Dulane had a look like he wanted to whistle at the information. After everything else, Chastity wasn’t surprised.
“May I also suggest taking me along for validation?” she asked. “In case my brother-in-law questions the results. He seems like a nice guy, but he’s got a real hard-on about that ring.”
“As good a
suggestion as that is,” Gilchrist demurred, his cheeks pinking up again, “and not to denigrate your credentials…”
“Which I assume you checked.”
“Which we did. We can’t assume your objectivity.”
They could, but they wouldn’t know that. She thought a minute. “What about Kareena Boudreaux? Would she work?”
At once both expressions cleared.
“Kareena’s nuts,” Dulane said. “Once rode a motor scooter through the Charity ER. But she’s a pro.”
“Good. I know where she works.”
Chastity took a minute to brave the master suite to let Max know that she was going out with the police.
“Would you rather I stay for a while?” she asked.
He was lying fully clothed on that beige bed, his arm over his eyes, the curtains drawn. The room was as cold as a morgue, and Chastity wanted out even before she went in. It occurred to her, this time, that if there wasn’t anything of Faith in this room, there wasn’t anything of Max either.
“What are you going to be doing?” he asked, not moving.
“Trying to find Faith.”
“Okay,” he said, his voice taut and thin. “I think I’d rather have some time alone right now. Thanks.”
“I’ll call later, okay?”
“Yeah. Thanks.”
A child bred and raised for guilt, Chastity was assailed by it as she backed out of that room. But she couldn’t feel any remorse for escaping that house.
She was climbing into the backseat of the New Orleans police unit when she realized what she’d forgotten to ask Max.

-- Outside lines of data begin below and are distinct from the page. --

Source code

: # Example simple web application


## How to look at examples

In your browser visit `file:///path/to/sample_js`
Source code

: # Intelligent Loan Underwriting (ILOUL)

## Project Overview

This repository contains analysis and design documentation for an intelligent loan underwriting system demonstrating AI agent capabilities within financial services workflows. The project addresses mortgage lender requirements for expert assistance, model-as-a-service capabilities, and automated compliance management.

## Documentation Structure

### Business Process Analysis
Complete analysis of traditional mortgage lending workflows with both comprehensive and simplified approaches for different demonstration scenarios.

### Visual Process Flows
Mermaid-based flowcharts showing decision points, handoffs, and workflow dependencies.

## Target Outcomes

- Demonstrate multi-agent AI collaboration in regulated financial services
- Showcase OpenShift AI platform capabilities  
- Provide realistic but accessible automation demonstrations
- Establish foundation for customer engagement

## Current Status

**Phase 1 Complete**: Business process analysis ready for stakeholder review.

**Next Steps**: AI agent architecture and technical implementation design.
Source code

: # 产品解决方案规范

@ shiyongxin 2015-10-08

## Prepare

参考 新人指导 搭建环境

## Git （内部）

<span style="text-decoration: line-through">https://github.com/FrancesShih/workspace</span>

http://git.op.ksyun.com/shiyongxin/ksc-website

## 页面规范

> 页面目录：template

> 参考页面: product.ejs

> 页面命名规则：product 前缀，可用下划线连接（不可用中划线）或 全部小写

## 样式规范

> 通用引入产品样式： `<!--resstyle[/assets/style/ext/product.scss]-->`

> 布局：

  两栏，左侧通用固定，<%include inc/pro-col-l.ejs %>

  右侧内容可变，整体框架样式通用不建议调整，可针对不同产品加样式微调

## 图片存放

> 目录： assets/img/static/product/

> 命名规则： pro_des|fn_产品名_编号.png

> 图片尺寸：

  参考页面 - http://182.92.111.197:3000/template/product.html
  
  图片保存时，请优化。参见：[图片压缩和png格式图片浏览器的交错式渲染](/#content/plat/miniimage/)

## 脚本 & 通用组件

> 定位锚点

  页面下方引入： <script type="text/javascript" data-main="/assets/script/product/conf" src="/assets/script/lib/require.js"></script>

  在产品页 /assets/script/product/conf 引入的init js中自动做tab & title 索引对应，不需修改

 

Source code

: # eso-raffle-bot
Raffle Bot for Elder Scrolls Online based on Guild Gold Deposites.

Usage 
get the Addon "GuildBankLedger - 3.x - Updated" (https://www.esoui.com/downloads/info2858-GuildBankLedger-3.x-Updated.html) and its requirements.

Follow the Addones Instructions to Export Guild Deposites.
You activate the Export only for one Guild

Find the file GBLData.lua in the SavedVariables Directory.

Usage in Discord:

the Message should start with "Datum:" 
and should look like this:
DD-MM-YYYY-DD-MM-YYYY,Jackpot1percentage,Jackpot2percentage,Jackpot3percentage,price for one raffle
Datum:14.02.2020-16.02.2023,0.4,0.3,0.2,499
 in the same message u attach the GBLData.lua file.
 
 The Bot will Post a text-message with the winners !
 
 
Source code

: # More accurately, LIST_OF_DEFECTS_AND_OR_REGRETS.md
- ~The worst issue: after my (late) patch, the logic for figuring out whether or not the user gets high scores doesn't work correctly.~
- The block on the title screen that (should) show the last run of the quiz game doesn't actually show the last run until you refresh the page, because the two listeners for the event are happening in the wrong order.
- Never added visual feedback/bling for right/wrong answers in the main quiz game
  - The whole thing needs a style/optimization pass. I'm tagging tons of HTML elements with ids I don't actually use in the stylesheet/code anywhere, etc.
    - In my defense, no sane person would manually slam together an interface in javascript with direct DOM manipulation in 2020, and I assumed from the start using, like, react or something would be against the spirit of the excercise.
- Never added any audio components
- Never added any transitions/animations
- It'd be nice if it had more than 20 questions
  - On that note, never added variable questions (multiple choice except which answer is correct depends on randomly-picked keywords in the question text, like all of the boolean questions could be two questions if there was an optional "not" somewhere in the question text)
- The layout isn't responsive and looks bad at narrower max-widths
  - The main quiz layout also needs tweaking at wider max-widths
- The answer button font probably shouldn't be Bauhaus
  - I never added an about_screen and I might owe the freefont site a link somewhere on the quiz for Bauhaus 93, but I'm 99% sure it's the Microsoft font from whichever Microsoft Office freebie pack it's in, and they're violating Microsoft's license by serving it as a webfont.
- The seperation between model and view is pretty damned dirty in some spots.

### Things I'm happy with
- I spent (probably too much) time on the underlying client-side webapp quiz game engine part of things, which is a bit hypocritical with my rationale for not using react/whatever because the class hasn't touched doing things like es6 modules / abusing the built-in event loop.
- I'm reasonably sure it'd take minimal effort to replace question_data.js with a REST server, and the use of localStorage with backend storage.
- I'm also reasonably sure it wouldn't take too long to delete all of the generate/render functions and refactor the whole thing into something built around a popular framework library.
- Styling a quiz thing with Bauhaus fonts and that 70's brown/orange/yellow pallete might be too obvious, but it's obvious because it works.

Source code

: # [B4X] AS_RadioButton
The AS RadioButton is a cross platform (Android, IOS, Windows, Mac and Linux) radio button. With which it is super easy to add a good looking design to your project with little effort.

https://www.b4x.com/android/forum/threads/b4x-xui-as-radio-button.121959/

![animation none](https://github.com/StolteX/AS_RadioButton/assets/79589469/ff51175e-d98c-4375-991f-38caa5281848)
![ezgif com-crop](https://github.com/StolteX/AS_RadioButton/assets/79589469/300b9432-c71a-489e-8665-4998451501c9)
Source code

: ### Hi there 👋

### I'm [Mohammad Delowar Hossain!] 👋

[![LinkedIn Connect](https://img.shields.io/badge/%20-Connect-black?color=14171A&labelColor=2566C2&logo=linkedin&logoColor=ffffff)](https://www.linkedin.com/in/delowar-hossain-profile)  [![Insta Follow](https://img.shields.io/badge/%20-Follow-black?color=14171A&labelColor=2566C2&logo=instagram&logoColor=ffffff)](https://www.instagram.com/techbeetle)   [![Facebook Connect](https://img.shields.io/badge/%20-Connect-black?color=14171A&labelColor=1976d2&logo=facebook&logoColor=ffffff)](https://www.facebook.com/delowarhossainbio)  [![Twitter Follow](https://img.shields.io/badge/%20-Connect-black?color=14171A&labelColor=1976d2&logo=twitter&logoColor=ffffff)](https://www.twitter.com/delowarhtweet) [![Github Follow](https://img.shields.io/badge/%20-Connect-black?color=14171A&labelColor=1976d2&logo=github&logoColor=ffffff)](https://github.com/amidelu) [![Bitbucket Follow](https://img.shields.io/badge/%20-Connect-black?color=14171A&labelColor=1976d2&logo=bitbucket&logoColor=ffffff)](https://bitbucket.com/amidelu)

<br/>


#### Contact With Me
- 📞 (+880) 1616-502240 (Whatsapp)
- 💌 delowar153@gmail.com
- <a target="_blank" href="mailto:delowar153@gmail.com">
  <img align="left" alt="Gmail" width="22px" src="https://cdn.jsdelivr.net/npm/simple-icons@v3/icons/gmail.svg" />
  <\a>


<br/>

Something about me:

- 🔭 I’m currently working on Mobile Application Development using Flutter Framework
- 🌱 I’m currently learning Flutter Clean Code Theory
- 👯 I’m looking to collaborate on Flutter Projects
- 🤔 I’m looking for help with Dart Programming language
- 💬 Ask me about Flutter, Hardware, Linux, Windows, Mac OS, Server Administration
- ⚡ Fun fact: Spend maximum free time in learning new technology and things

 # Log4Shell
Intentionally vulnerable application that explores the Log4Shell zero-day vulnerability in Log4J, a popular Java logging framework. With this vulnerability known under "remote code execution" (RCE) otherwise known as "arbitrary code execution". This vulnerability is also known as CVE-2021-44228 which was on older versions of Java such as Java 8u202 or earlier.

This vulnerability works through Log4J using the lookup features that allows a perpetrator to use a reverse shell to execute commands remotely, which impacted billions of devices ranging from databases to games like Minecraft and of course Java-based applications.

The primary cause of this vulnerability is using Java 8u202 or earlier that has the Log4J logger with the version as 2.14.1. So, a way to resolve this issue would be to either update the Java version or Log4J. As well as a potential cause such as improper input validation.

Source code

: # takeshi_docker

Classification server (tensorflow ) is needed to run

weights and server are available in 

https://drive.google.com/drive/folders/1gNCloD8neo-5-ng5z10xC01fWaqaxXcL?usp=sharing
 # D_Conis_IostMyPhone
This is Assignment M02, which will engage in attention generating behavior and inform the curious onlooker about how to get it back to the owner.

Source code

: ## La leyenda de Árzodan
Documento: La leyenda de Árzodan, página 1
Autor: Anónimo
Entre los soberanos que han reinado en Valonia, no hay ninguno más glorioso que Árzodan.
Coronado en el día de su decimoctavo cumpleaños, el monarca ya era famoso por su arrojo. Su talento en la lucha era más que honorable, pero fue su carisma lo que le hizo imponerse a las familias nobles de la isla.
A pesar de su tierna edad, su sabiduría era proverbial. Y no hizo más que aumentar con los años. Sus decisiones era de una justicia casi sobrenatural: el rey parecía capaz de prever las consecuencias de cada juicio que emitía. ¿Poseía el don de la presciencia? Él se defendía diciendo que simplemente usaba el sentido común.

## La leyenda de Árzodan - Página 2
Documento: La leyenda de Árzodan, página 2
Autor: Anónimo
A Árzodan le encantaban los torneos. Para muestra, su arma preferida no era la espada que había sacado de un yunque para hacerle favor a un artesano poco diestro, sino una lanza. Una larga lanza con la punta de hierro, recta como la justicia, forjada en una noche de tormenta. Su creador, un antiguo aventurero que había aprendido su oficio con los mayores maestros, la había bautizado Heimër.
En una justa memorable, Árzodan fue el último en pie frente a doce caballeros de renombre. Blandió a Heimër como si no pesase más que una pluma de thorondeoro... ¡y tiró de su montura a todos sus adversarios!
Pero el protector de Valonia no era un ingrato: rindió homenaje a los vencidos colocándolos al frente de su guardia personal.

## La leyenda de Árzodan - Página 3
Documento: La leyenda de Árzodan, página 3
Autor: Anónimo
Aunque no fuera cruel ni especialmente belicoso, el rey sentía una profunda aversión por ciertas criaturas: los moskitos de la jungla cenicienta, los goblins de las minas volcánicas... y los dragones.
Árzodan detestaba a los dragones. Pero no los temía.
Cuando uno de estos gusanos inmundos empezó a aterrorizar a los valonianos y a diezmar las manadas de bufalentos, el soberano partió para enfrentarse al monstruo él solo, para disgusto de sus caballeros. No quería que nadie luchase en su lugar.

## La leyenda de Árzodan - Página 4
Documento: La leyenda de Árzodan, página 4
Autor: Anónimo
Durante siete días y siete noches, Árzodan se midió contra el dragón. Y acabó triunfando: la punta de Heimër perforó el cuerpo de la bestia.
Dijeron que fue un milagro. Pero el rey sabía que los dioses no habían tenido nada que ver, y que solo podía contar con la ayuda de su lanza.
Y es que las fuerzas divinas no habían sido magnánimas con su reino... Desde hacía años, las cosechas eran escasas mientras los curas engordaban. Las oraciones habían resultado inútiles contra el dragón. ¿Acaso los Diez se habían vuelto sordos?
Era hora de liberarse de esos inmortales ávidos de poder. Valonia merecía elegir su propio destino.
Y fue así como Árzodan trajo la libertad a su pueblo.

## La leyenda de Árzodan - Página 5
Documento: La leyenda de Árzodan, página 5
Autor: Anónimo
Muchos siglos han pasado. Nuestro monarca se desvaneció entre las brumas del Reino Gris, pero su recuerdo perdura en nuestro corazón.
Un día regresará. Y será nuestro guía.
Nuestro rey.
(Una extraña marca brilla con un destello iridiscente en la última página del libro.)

“Hey, Detective, I don’t suppose you found out anything more about that fertility clinic, did you?”
It was almost a pleasure to see him blush again.
Frankie Mae Savage drove a cab. A lean, sleek, mocha-skinned woman of Creole descent with sly blue eyes and the kind of marcelled hair Cab Callaway had once worn, Frankie Mae was the kind of woman who moved with sinuous grace and hid much of her intelligence behind a quiet smile.